Taking up Space

I am feeling determined.

On tumblr I see posts every day about how girls want to starve their beautiful precious bodies to look better or wear that crop top or those thigh high socks and it hurts me inside and it makes me angry and sad that we have a society where people destroying their bodies is so common.

Once upon a time I was a small girl with a big belly who felt sad because no boys would go for her and craved male attention. I got male attention, I got it all over my thighs and my bum and they laughed at me and called me a slut but still I felt unloved and unworthy of love.

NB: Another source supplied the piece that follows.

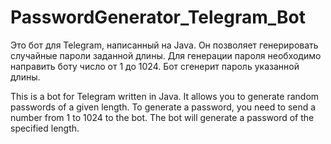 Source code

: # PasswordGenerator_Telegram_Bot
Это бот для Telegram, написанный на Java. Он позволяет генерировать случайные пароли заданной длины. Для генерации пароля необходимо направить боту число от 1 до 1024. Бот сгенерит пароль указанной длины.

This is a bot for Telegram written in Java. It allows you to generate random passwords of a given length. To generate a password, you need to send a number from 1 to 1024 to the bot. The bot will generate a password of the specified length.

I stopped looking, but when I stopped looking I found someone I really love and even that did not fix me, because humans do not fix each other, they fix themselves.

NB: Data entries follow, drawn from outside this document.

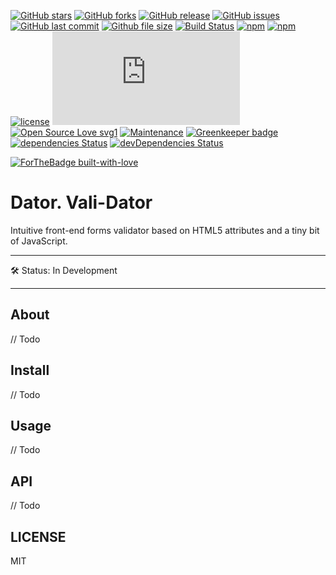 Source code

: [![GitHub stars](https://img.shields.io/github/stars/scriptex/dator.svg?style=social&label=Stars)](https://github.com/scriptex/dator)
[![GitHub forks](https://img.shields.io/github/forks/scriptex/dator.svg?style=social&label=Fork)](https://github.com/scriptex/dator/network#fork-destination-box)
[![GitHub release](https://img.shields.io/github/release/scriptex/dator.svg)](https://github.com/scriptex/dator/releases/latest)
[![GitHub issues](https://img.shields.io/github/issues/scriptex/dator.svg)](https://github.com/scriptex/dator/issues)
[![GitHub last commit](https://img.shields.io/github/last-commit/scriptex/dator.svg)](https://github.com/scriptex/dator/commits/master)
[![Github file size](https://img.shields.io/github/size/scriptex/dator/dist/bundle.min.js.svg)](https://github.com/scriptex/dator)
[![Build Status](https://travis-ci.org/scriptex/dator.svg?branch=master)](https://travis-ci.org/scriptex/dator)
[![npm](https://img.shields.io/npm/dt/dator.svg)](https://www.npmjs.com/package/dator)
[![npm](https://img.shields.io/npm/v/dator.svg)](https://www.npmjs.com/package/dator)
[![license](https://img.shields.io/github/license/scriptex/dator.svg)](https://github.com/scriptex/dator)
[![Analytics](https://ga-beacon.appspot.com/UA-83446952-1/github.com/scriptex/dator/README.md)](https://github.com/scriptex/dator/)
[![Open Source Love svg1](https://badges.frapsoft.com/os/v1/open-source.svg?v=103)](https://github.com/scriptex/dator/)
[![Maintenance](https://img.shields.io/badge/Maintained%3F-yes-green.svg)](https://github.com/scriptex/dator/graphs/commit-activity)
[![Greenkeeper badge](https://badges.greenkeeper.io/scriptex/dator.svg)](https://greenkeeper.io/)
[![dependencies Status](https://david-dm.org/scriptex/dator/status.svg)](https://david-dm.org/scriptex/dator)
[![devDependencies Status](https://david-dm.org/scriptex/dator/dev-status.svg)](https://david-dm.org/scriptex/dator?type=dev)

[![ForTheBadge built-with-love](http://ForTheBadge.com/images/badges/built-with-love.svg)](https://github.com/scriptex/)

# Dator. Vali-Dator

Intuitive front-end forms validator based on HTML5 attributes and a tiny bit of JavaScript.

---

🛠 Status: In Development

---

## About

// Todo

## Install

// Todo

## Usage

// Todo

## API

// Todo

## LICENSE

MIT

I stopped eating and my belly shrank flat and my ribs protruded and my mind broke. I am still scared, so scared, of going back to that place.

I grew bigger, back to a healthy weight, back to stretch marks and daily exercise and going to the gym. My weight cycled. It would have done that even if I hadn't been stressed and scared.

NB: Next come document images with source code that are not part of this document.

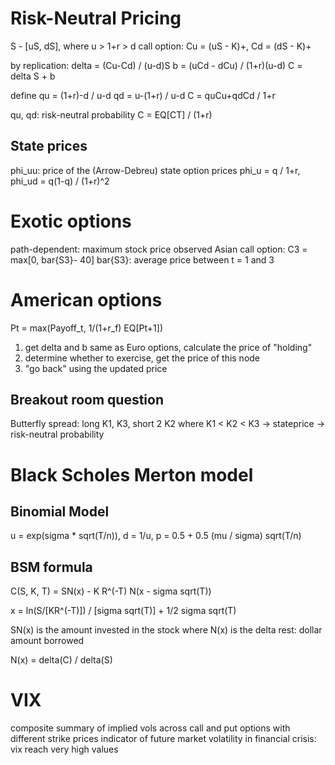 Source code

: # Risk-Neutral Pricing
S - [uS, dS], where u > 1+r > d
call option: Cu = (uS - K)+, Cd = (dS - K)+

by replication:
delta = (Cu-Cd) / (u-d)S  b = (uCd - dCu) / (1+r)(u-d)
C = delta S + b

define 
qu = (1+r)-d / u-d    qd = u-(1+r) / u-d
C = quCu+qdCd / 1+r

qu, qd: risk-neutral probability
C = EQ[CT] / (1+r)
## State prices
phi_uu: price of the (Arrow-Debreu) state option prices
phi_u = q / 1+r, phi_ud = q(1-q) / (1+r)^2

# Exotic options
path-dependent: maximum stock price observed
Asian call option: C3 = max[0, bar{S3}- 40]
bar{S3}: average price between t = 1 and 3

# American options
Pt = max(Payoff_t, 1/(1+r_f) EQ[Pt+1])

1. get delta and b same as Euro options, calculate the price of "holding"
2. determine whether to exercise, get the price of this node
3. "go back" using the updated price

## Breakout room question
Butterfly spread: long K1, K3, short 2 K2 where K1 < K2 < K3 -> stateprice -> risk-neutral probability

# Black Scholes Merton model
## Binomial Model
u = exp(sigma * sqrt(T/n)), d = 1/u, p = 0.5 + 0.5 (mu / sigma) sqrt(T/n)

## BSM formula 
C(S, K, T) = SN(x) - K R^(-T) N(x - sigma sqrt(T))

x = ln(S/[KR^(-T)]) / [sigma sqrt(T)] + 1/2 sigma sqrt(T)

SN(x) is the amount invested in the stock where N(x) is the delta
rest: dollar amount borrowed

N(x) = delta(C) / delta(S)


# VIX
composite summary of implied vols across call and put options with different strike prices
indicator of future market volatility
in financial crisis: vix reach very high values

I am still scared, so scared, of slipping back every time that my mother mentions I need to lose weight or my friend posts that she's too fat. I still forget to eat.

But I am also furious. I am furious that anyone should have to destroy themselves in the name of beauty.

I am not a girl anymore. I am a woman with the agency and determination to tell bigoted beauty standards to fuck off. I will wear short sleeves and show off my scars. I will wear crop tops and show off my midriff. I will wear shorts and thigh high socks and show you legs that I built up to be beautiful and strong.

My belly still isn't flat and I'm coming to terms with that. I'm coming to terms with the knowledge that very few women, including very thin women, have flat bellies. It's not because we're all fat, it's because there are vital organs in there. My thighs are huge and I wouldn't change them for the world. They are huge because I walk everywhere, because I swim, because I cycle, because I run, because I dance. They are powerful, powerful enough to crush anyone's stupid beauty standards between them.

I can't be a tall, skinny, conventionally beautiful woman. But some people find me interesting and others find me sexy and that is enough.

When I stopped eating, I didn't want to drop a dress size or two dress sizes or 20 kg. I wanted to fade away into nothing. I didn't want to take up space.

But here I am, taking up that space. If you're inconvenienced by that, so what? I'm inconvenienced by feelings that I have to damage myself to take up less space.

I am going to wear crop tops and shorts and thigh high socks and take up as much space as I damn please. I might not look conventionally beautiful doing it, but when I've got interest and sheer ballsy petulance aplenty I'll make up for that.